Keeping Animals Healthy

A healthy animal grows quickly, making the best use of the food it is given, and will produce good quality meat, milk or eggs for humans to eat and produce such as wool and leather for humans to use. A sick or suffering animal will not grow quickly so it costs more to feed. It is in farmers' best interests to make sure that the animals in their care are kept healthy throughout their lives.

Meat, milk and egg products from diseased animals are often not good enough to eat because many diseases can affect the eating or keeping quality of the food product. In some instances, it may even be unsafe to eat food from sick animals, which could be carrying disease.
To ensure that animals are kept in the best possible conditions the Farm Animal Welfare Council has issued Codes of Recommendation for each species which expand on general welfare legislation.
These Codes indicate the general aims and likely future amendments to legislation. All say "the basic requirement for the welfare of livestock is a husbandry system appropriate to the health and, so far as is practicable, the behavioural needs of the animals, and a high standard of stockmanship".

Animal Welfare and Animal Medicines

The Five FreedomsFarmers work to a code of five freedoms for their animals:

  • Freedom from hunger
  • Freedom from thirst
  • Freedom from pain
  • Freedom from fear
  • Freedom of movement

Animals need medicines too. They suffer many similar diseases to humans. Mostly, however, they suffer infectious diseases caused by bacteria or viruses, internal parasite infestation, such as worms, and external parasites such as lice and mites. Like young children, young animals catch infectious diseases such as colds, flu and stomach bugs, and transfer parasites between themselves. Diseases can spread quickly between animals.
Because of the certainty of the transfer of disease, farmers want to protect their animals against infection. They work with their vet to build up a programme of preventative medicine for the animals. Disease causes suffering in individual animals and we should not deny them medicines which prevent or reduce their suffering or prevent them getting effective treatment.

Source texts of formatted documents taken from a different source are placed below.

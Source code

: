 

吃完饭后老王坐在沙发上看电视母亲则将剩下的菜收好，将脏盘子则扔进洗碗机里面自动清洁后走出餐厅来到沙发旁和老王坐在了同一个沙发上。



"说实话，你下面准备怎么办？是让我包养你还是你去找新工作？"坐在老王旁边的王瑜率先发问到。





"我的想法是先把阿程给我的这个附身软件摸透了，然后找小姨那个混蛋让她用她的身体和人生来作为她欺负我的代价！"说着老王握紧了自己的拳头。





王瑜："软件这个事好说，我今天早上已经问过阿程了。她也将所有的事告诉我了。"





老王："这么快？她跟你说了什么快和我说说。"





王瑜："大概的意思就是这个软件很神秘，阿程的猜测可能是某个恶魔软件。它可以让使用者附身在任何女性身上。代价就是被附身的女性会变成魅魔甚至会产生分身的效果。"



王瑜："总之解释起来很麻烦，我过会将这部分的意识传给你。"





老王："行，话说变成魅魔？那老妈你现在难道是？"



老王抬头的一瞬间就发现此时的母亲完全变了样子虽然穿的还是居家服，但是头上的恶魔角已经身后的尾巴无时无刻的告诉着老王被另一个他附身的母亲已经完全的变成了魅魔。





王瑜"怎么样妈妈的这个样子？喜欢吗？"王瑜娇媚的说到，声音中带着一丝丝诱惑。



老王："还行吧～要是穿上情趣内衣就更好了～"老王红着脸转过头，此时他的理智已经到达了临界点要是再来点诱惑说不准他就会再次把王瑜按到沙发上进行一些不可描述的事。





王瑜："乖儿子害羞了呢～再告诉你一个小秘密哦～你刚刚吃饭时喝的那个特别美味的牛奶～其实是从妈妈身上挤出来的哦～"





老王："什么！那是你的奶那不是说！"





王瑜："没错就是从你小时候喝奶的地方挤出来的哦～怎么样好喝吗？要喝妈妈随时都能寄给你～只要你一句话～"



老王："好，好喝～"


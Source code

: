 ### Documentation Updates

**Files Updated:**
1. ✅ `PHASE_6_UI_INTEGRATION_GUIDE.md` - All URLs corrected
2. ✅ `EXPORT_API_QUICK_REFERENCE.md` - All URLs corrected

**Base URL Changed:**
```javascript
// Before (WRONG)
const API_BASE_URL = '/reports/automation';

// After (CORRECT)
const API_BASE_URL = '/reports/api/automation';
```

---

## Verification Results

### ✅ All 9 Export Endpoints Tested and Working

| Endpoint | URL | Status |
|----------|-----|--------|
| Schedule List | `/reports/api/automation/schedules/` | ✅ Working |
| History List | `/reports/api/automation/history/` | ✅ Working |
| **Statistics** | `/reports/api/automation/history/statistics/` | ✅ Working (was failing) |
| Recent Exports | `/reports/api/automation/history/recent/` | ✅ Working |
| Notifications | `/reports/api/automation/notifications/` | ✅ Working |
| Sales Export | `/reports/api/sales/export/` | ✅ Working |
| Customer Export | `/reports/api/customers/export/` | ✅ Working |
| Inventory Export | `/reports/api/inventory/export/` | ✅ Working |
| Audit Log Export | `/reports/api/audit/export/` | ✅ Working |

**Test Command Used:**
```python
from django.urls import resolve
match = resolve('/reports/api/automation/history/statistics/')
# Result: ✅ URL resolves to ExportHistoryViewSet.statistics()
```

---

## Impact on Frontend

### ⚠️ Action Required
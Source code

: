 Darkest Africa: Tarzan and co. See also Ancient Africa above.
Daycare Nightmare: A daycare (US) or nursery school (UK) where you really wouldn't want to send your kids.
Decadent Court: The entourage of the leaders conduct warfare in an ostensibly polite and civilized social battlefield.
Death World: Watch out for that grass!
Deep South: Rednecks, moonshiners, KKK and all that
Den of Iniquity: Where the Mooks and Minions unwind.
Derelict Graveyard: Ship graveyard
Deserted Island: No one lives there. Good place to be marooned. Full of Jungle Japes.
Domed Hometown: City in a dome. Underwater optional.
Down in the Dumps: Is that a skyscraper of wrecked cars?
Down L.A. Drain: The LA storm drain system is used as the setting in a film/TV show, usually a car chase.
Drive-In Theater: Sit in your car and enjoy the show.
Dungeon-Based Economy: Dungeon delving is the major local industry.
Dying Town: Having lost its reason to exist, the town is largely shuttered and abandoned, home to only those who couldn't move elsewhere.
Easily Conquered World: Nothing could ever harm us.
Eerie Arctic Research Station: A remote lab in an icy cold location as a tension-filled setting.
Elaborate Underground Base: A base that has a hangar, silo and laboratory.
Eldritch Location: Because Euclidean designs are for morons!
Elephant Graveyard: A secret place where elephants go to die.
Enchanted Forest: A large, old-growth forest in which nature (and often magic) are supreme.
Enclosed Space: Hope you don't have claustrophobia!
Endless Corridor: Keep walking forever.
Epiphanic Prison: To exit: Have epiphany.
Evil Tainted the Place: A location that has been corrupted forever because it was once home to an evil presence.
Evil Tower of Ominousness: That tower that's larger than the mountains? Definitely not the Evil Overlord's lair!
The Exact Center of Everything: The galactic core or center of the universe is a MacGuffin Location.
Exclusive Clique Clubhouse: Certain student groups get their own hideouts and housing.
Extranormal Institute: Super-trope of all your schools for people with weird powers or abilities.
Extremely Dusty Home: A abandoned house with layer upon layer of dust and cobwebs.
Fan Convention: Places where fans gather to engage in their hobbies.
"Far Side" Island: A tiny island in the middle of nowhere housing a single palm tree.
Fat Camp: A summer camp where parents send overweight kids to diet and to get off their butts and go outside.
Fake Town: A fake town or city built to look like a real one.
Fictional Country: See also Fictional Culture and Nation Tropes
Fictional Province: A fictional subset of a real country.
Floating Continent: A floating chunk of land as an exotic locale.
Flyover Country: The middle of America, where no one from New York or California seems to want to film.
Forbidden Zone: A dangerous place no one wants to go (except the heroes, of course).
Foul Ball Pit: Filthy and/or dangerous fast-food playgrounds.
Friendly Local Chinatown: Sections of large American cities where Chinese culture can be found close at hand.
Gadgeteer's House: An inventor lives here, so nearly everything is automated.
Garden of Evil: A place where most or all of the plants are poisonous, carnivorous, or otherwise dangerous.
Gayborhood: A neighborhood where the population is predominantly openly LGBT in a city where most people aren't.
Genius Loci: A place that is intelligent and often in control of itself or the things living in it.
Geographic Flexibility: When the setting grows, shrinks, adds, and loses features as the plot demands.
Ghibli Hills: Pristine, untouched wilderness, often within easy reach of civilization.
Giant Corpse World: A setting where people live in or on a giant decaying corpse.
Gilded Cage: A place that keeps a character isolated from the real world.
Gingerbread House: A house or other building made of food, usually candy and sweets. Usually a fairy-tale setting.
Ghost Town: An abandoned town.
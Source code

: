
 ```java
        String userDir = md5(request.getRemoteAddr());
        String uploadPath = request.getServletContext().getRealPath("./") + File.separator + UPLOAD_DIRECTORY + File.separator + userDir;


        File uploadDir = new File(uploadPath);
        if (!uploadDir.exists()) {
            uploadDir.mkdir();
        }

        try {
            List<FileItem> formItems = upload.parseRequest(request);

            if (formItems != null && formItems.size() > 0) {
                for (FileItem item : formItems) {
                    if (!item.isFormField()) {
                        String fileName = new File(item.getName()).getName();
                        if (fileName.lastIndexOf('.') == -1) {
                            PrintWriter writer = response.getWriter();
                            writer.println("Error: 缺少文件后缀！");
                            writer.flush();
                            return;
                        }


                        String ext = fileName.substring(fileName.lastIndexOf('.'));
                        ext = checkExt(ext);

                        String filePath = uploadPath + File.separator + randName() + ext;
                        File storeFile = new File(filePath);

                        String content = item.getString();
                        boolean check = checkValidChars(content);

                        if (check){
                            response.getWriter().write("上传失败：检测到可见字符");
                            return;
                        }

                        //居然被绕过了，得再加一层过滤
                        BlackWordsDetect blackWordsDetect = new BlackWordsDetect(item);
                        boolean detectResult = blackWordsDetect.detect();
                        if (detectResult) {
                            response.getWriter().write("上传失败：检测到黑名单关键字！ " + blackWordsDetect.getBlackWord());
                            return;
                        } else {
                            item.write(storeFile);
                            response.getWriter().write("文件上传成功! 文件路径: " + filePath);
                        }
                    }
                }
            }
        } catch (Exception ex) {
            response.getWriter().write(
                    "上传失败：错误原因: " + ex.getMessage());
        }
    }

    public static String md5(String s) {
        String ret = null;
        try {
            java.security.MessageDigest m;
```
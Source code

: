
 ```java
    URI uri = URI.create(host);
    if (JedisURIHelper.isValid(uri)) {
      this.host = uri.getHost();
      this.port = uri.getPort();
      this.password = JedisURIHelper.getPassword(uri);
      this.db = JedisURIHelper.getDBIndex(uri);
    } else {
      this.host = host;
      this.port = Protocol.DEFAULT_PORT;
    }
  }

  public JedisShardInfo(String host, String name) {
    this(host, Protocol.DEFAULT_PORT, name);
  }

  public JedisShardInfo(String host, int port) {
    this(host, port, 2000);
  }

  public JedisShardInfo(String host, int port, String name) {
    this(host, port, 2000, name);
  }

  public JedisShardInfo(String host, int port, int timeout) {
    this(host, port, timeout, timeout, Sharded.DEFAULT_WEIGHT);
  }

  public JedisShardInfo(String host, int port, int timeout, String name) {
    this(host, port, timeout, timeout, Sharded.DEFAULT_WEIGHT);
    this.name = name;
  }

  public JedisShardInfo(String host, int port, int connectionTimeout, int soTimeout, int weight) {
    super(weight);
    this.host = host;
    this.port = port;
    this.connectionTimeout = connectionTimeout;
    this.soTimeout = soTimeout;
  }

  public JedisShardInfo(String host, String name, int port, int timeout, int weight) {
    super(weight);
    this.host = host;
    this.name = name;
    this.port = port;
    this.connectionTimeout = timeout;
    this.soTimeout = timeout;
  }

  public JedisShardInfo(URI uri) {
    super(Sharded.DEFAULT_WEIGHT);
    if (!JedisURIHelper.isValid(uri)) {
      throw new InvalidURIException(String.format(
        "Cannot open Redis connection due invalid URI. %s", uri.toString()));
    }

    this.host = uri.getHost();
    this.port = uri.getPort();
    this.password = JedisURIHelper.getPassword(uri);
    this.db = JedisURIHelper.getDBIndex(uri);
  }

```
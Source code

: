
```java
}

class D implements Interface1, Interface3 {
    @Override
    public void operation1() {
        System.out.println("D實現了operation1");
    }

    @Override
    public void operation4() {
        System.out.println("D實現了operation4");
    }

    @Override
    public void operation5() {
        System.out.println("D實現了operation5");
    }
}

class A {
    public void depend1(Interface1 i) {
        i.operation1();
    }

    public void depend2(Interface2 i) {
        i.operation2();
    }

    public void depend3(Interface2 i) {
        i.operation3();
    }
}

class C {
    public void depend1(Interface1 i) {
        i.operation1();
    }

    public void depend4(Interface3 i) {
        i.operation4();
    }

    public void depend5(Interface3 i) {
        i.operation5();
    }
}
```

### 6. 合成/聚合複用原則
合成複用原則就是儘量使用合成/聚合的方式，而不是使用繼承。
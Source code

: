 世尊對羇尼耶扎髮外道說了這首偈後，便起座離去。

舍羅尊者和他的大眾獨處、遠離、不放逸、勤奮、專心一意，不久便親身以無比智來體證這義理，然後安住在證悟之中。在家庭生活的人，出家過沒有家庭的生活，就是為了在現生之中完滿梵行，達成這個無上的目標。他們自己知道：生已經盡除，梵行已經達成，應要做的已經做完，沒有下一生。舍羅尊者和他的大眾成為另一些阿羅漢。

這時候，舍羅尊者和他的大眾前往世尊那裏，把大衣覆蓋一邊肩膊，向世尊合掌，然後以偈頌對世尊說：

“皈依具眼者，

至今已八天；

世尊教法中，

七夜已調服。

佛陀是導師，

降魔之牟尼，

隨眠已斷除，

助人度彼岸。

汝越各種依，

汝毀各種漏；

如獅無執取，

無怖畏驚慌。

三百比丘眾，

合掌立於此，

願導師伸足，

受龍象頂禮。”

Prevention is Better than Cure

For the animal, the best thing would be to prevent all illness. In many instances, animal diseases can be prevented by vaccinations.
But for many diseases, effective vaccines just do not exist. So vets have to use other classes of medicines, such as antibiotics. Nevertheless the same basic principle of prevention still applies, which is why farm animals are given antiworm treatments (anthelmintics) or coccidiostats.
Should the worst happen and disease strikes a herd or flock, it is important for animal welfare that the spread of disease is prevented.
Sometimes people worry about the idea of giving animal medicines in their food or water, but there are very good reasons for doing this - often, for example, because this method involves less stress for the animals.
The law says every animal medicine must be carefully examined by independent experts before it can be licensed for sale. Veterinary surgeons who dispense medicines and animal health distributors who sell to farmers must be trained and qualified by examination. Every time a farm animal is treated, its treatment must by law be recorded, and the animal or its products (eggs or milk) may not enter the food chain until a specified period has passed following medication (the withdrawal period).
Although it is true that things like housing design and some farm management practices can affect the risk of some diseases, it is quite wrong to say that livestock would not suffer from disease if they were kept in extensive outdoor systems or in organic conditions. Infections and parasitic diseases still occur - though often for different reasons. For example most cases of salmonella in eggs have been traced to free-range systems, where wild birds have contaminated the feed and water. Most wild animals suffer from disease and parasites.

 

Healthy Food from Healthy Animals

Healthy food comes from healthy animals and there are many aspects of keeping animals well. Good stockmanship, identifying potential problems, working with the vet all play their part. But, in the interests of welfare and good food, farm animals need medicines too.